Want a daily wrap-up of all the news and commentary Salon has to offer? Subscribe to our morning newsletter, Crash Course.
Episodes are edited in such a way to make the most of this human drama without cheapening each individual's accounts, circling back to reveal endings of rescue efforts that sound hopeless at first. Sometimes it turns out that they are. But the editing choices maintain the tension of not knowing, even though those telling these stories know how they end, without robbing them of their integrity. Then, by sticking us back inside blinding clouds cut by falling, flaming debris as the tales unfold, we obtain a visceral sense of how dire every second was, that living through it was indeed a miracle.
Through its subject, the documentary carefully honors the people whose sacrifices made all the difference, like the small team of firemen who kept heading up stairs to save more than 70 people and never made it out. Or the three-man security team who stayed behind to make sure all of their 2,000 people escaped, and were still inside when the second Tower collapsed on top of them. Or, of course, the group of people who overpowered the hijackers of United Airline Flight 93, including a young man whose mother called him to tell him what was going on and encouraged him to fight for his life – hoping, she says, that her son could be a killer.
For all the devastation, Pfeifer recalls, "There were also signs of hope. And at this extraordinary time in history, those little moments of caring for another were the difference between life and death."
Twenty years hence America is contending with other disasters. The COVID-19 pandemic has claimed hundreds of thousands of American lives, and the death toll is still escalating. In Afghanistan, the war launched in retaliation for the 9/11 attacks is finally ending; America is not victorious and worse, other terrorists are attacking personnel on their way out. It all has a terrible symmetry to it.
And yet, the main message "9/11: One Day in America" leaves with us is a reminder of how delicate and precious life is. Sometimes it does this joyfully, as with one subject who attributes her survival to simply being determined that the building was not going to take her away from her family.

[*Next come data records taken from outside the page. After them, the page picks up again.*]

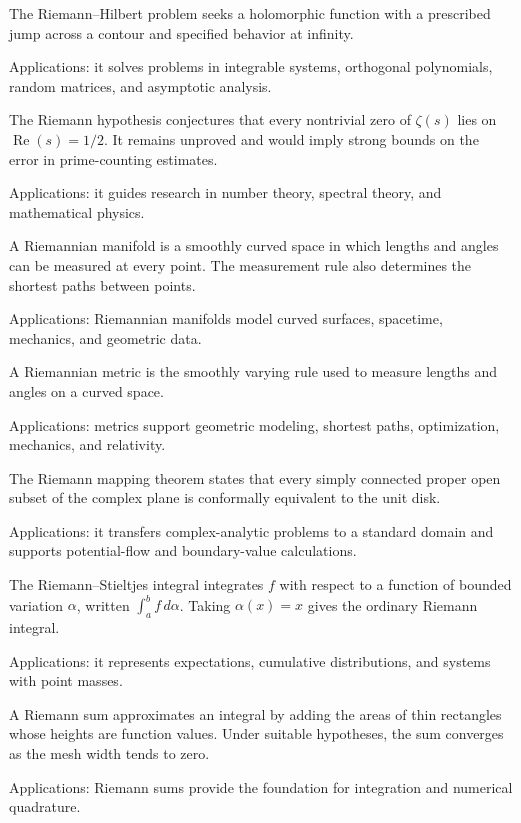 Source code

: The Riemann--Hilbert problem seeks a holomorphic function with a prescribed jump across a contour and specified behavior at infinity. \par\noindent Applications: it solves problems in integrable systems, orthogonal polynomials, random matrices, and asymptotic analysis.

The Riemann hypothesis conjectures that every nontrivial zero of $\zeta(s)$ lies on $\operatorname{Re}(s)=1/2$. It remains unproved and would imply strong bounds on the error in prime-counting estimates. \par\noindent Applications: it guides research in number theory, spectral theory, and mathematical physics.

A Riemannian manifold is a smoothly curved space in which lengths and angles can be measured at every point. The measurement rule also determines the shortest paths between points. \par\noindent Applications: Riemannian manifolds model curved surfaces, spacetime, mechanics, and geometric data.

A Riemannian metric is the smoothly varying rule used to measure lengths and angles on a curved space. \par\noindent Applications: metrics support geometric modeling, shortest paths, optimization, mechanics, and relativity.

The Riemann mapping theorem states that every simply connected proper open subset of the complex plane is conformally equivalent to the unit disk. \par\noindent Applications: it transfers complex-analytic problems to a standard domain and supports potential-flow and boundary-value calculations.

The Riemann--Stieltjes integral integrates $f$ with respect to a function of bounded variation $\alpha$, written $\int_a^b f\,d\alpha$. Taking $\alpha(x)=x$ gives the ordinary Riemann integral. \par\noindent Applications: it represents expectations, cumulative distributions, and systems with point masses.

A Riemann sum approximates an integral by adding the areas of thin rectangles whose heights are function values. Under suitable hypotheses, the sum converges as the mesh width tends to zero. \par\noindent Applications: Riemann sums provide the foundation for integration and numerical quadrature.

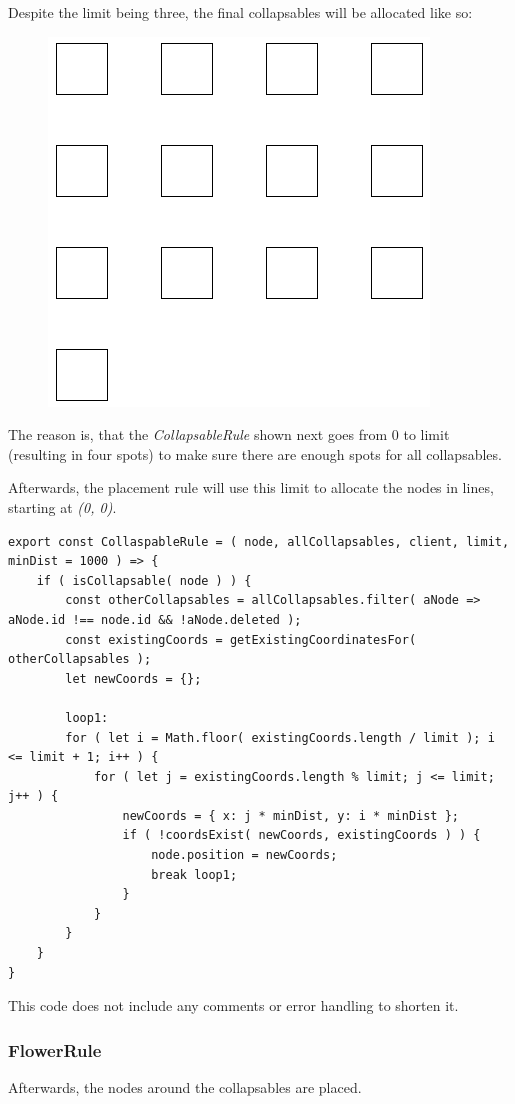 Despite the limit being three, the final collapsables will be allocated like so:
\begin{figure}[H]
\centering
\includegraphics[scale=.4]{Bilder/AllocRes.png}
\end{figure}

The reason is, that the \emph{CollapsableRule} shown next goes from 0 to limit (resulting in four spots) to make sure there are enough spots for all collapsables.

Afterwards, the placement rule will use this limit to allocate the nodes in lines, starting at \emph{(0, 0)}.
\begin{lstlisting}[caption={Placing all Collapsables}]
export const CollaspableRule = ( node, allCollapsables, client, limit, minDist = 1000 ) => {
	if ( isCollapsable( node ) ) {
		const otherCollapsables = allCollapsables.filter( aNode => aNode.id !== node.id && !aNode.deleted );
		const existingCoords = getExistingCoordinatesFor( otherCollapsables );
		let newCoords = {};

		loop1:
		for ( let i = Math.floor( existingCoords.length / limit ); i <= limit + 1; i++ ) {
			for ( let j = existingCoords.length % limit; j <= limit; j++ ) {
				newCoords = { x: j * minDist, y: i * minDist };
				if ( !coordsExist( newCoords, existingCoords ) ) {
					node.position = newCoords;
					break loop1;
				}
			}
		} 
	}
}
\end{lstlisting}
This code does not include any comments or error handling to shorten it.

\newpage
\subsubsection{FlowerRule}
Afterwards, the nodes around the collapsables are placed. 

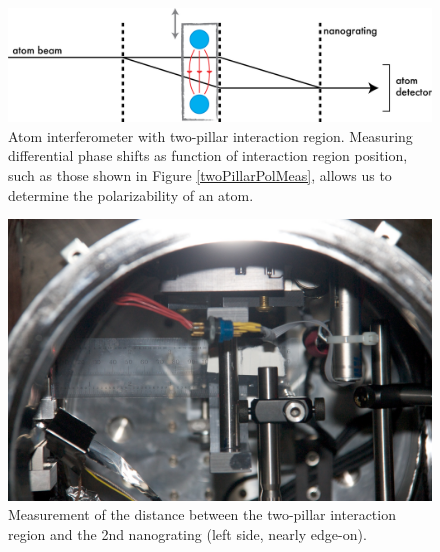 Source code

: \begin{figure}
\includegraphics[width=1\textwidth]{Figures/IFMpillarsTrans.png}
\caption[Atom interferometer with two-pillar interaction region]{\label{IFMpillarsTrans}Atom interferometer with two-pillar interaction region. Measuring differential phase shifts as function of interaction region position, such as those shown in Figure \ref{twoPillarPolMeas}, allows us to determine the polarizability of an atom.}
\end{figure}


\begin{figure}
\includegraphics[width=1\textwidth]{Figures/intRegionNew2gMeas.jpg}
\caption[Measurement of the distance between the two-pillar interaction region and the 2nd nanograting]{\label{newIntRegion2g}Measurement of the distance between the two-pillar interaction region and the 2nd nanograting (left side, nearly edge-on).}
\end{figure}



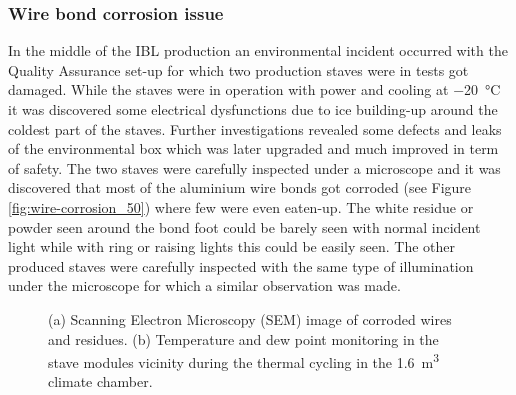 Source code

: \subsubsection{Wire bond corrosion issue}
In the middle of the IBL production an environmental incident occurred with the Quality Assurance set-up for which two production staves were in tests got damaged. While the staves were in operation with power and cooling at \SI{-20}{\celsius} it was discovered some electrical dysfunctions due to ice building-up around the coldest part of the staves. Further investigations revealed some defects and leaks of the environmental box which was later upgraded and much improved in term of safety.
The two staves were carefully inspected under a microscope and it was discovered that most of the aluminium wire bonds got corroded (see Figure\,\ref{fig:wire-corrosion_50}) where few were even eaten-up. The white residue or powder seen around the bond foot could be barely seen with normal incident light while with ring or raising lights this could be easily seen.
The other produced staves were carefully inspected with the same type of illumination under the microscope for which a similar observation was made.
 \begin{figure}
        \centering
        \caption{(a) Scanning Electron Microscopy (SEM) image of corroded wires and residues. (b) Temperature and dew point monitoring in the stave modules vicinity during the thermal cycling in the \SI{1.6}{\meter\cubed} climate chamber.}
        \label{fig:wire-corrosion}
\end{figure}
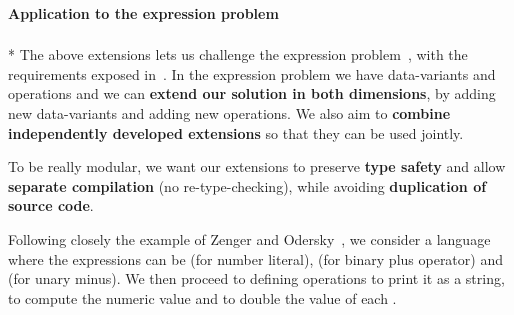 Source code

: \paragraph{Application to the expression problem}${}_{}$\\*
The above extensions lets us challenge the expression problem~\cite{wadler1998expression},
with the requirements exposed in~\cite{Zenger-Odersky2005}.
In the expression problem we have data-variants and operations and we can
\textbf{extend our solution in both dimensions},
by adding new data-variants and adding new operations.
We also aim to \textbf{combine independently developed extensions} so
that they can be used jointly.

To be really modular, we want our extensions to
preserve \textbf{type safety}
and allow \textbf{separate compilation} (no re-type-checking),
while avoiding \textbf{duplication of source code}.

Following closely
the example of Zenger and Odersky~\cite{Zenger-Odersky2005},
we consider a language where the
expressions \Q@Exp@ can
be \Q@Num@ (for number literal),
\Q@Plus@ (for binary plus operator)
and \Q@Neg@ (for unary minus).
We then proceed to defining operations
\Q@show@ to print it as a string,
 \Q@eval@ to compute the numeric value and 
\Q@double@ to double the value of each \Q@Num@.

Others like Frank Razzano, a lawyer who barely made it out of the North Tower's adjoining Marriott Hotel, make that point sorrowfully as he explains that his reflexive instinct upon heard the first crash was to secure the legal documents he had with him. "I was at the apex of my career at this time," he said, acknowledging how silly that sounds in the face of death.

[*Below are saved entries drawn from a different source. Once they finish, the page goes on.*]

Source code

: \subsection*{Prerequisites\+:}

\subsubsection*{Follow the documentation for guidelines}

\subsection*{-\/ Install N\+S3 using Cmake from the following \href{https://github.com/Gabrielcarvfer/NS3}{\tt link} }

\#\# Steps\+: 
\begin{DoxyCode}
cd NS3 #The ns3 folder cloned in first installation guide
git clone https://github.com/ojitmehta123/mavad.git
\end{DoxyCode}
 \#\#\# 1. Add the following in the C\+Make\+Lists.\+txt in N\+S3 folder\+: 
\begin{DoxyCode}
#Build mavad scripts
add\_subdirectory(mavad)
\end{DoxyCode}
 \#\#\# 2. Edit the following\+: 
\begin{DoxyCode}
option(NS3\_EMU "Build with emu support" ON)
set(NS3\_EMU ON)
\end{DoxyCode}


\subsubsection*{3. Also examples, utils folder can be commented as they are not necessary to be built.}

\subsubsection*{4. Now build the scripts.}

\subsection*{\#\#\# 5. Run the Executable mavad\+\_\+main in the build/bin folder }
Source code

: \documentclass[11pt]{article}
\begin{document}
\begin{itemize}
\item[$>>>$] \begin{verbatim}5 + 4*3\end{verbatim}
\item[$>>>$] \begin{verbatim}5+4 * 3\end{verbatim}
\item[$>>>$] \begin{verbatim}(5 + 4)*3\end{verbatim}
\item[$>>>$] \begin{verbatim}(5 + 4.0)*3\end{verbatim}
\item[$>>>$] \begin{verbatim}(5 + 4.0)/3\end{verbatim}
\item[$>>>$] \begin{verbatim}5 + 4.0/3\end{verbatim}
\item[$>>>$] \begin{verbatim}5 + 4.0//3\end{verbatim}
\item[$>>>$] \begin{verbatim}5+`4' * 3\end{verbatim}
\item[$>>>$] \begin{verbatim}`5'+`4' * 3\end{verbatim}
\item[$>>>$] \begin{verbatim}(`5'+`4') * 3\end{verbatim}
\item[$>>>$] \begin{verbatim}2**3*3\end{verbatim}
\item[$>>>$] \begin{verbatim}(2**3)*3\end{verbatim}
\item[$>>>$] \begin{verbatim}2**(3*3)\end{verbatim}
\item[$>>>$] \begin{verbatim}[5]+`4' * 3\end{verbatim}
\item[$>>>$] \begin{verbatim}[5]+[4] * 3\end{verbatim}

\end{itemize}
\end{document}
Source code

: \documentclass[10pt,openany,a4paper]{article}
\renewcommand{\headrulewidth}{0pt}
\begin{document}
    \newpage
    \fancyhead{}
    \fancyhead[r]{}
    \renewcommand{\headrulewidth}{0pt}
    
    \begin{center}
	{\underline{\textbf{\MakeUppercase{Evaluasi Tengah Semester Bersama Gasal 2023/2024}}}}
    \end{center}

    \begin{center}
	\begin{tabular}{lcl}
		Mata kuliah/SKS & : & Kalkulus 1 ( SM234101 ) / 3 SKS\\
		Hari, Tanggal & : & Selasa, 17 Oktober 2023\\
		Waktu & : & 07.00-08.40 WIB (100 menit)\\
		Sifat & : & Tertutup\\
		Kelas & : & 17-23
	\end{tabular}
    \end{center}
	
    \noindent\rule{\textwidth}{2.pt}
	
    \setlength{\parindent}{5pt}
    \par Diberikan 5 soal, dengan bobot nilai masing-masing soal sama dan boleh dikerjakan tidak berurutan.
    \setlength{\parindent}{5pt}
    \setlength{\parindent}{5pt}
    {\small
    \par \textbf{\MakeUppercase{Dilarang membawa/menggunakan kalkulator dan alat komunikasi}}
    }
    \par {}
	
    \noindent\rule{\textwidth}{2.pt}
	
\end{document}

All this is completely relatable because we view September 11, 2001 through his eyes and his memory, not through a newscaster's lens. To him and everybody else, it was a normal, peaceful day.

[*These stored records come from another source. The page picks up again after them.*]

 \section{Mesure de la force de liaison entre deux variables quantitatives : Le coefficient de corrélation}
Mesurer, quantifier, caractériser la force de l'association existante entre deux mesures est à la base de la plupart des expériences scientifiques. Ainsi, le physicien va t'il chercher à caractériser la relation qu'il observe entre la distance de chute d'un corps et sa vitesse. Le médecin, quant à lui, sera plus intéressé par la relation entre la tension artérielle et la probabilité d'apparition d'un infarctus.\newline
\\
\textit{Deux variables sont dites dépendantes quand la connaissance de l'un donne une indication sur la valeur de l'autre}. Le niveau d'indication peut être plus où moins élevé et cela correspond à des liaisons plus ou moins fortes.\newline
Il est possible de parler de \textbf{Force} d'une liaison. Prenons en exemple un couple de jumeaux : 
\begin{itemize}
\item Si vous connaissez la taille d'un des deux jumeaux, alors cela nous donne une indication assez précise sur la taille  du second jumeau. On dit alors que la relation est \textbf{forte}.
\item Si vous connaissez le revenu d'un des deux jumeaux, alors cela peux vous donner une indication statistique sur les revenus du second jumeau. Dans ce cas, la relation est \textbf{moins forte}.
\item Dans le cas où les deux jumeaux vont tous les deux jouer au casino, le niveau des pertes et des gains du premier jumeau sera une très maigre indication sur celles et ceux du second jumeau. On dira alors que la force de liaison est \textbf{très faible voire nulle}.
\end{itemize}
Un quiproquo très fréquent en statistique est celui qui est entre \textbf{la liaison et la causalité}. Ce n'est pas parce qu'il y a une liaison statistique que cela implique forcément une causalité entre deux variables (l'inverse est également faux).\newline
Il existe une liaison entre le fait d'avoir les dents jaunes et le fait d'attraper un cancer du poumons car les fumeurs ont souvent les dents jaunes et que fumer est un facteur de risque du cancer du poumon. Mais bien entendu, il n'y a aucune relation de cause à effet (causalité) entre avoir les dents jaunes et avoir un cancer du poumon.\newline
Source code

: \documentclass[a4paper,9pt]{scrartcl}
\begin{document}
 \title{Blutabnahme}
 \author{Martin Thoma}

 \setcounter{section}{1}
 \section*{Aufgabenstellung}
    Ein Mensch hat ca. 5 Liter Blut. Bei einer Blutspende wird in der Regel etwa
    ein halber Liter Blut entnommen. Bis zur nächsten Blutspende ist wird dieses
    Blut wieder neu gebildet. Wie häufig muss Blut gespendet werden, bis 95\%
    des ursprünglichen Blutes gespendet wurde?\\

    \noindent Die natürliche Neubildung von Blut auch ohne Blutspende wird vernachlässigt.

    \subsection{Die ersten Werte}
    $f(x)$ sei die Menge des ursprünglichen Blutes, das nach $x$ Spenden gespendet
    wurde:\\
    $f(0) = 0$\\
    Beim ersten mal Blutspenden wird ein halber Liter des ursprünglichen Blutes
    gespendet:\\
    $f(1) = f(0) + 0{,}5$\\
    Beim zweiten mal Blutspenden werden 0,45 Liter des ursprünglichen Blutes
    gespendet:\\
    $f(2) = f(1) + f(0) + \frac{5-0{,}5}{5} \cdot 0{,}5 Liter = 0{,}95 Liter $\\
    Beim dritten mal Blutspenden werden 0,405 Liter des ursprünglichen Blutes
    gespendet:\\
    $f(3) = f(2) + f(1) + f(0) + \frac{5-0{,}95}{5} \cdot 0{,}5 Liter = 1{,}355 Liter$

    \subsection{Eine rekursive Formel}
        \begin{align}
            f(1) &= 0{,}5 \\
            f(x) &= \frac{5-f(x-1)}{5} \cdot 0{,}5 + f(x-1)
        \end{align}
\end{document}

"Not a cloud in the sky," Clifford recalls at the top of the premiere installment. Who would have guessed that a few hours later the World Trade Center towers would be gone, that ash would black out the sun and concrete particulates choke the air? It was still the same day, and yet in the space of a few hours a new era began. "This was my world," Clifford observed, "never to be the same again."
"9/11: One Day In America" airs over four consecutive nights at 9 p.m. starting on Sunday, Aug. 29 on National Geographic, with episodes available the next day on Hulu.